Лене казалось, что он уже нащупывает в сумбуре бессвязных фактов центральное зерно истины, когда что-то внешнее отвлекло его внимание. Поначалу он не сообразил, в чем дело, оторвался от размышлений, присмотрелся и к беспредельному удивлению зафиксировал – к Русскому музею нетопропливой походкой двигается никто иной, как его, Лёнин, благодетель, приговоренный к скорой смерти – Степ-Степ Куравель!

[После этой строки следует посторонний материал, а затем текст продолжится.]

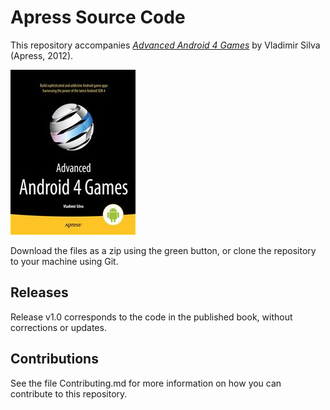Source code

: # Apress Source Code

This repository accompanies [*Advanced Android 4 Games*](http://www.apress.com/9781430240594) by Vladimir Silva (Apress, 2012).

![Cover image](9781430240594.jpg)

Download the files as a zip using the green button, or clone the repository to your machine using Git.

## Releases

Release v1.0 corresponds to the code in the published book, without corrections or updates.

## Contributions

See the file Contributing.md for more information on how you can contribute to this repository.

Он был упакован в отличную летнюю пару песочного цвета, легкие сандали, с небольшим кейсом в руках. Голова Куравля была покрыты каскеткой с таким длинным козырьком, что борода его, казалось, росла прямо из под шапочки. Но даже не явление начальника как такового поразило Леню, а то, что под руку его держала могучая, слоноподобная женщина с крутыми, скульптурными формами, в ярком и легком платье. По возрасту она казалась ровесницей Куравля, обута была в тяжелые, кажется даже мужские ботинки. Пара двигалась через площадь к лестнице дворца неторопливо, сосредоточенно, словно в Храм. Ранее Леня не наблюдал в начальнике тяги к высокому Искусству – это было несомненным влиянием его Петербургской подруги. Или, ударила в голову Лени шальная мысль, – Степ-Степу потребовалось в Музее нечто совершенно иное, далекое от искусства. Забавным показалось и то, что никаких следов недавнего приступа радикулита, а уж тем более грядущей кончины в походке и осанке шефа не наблюдалось.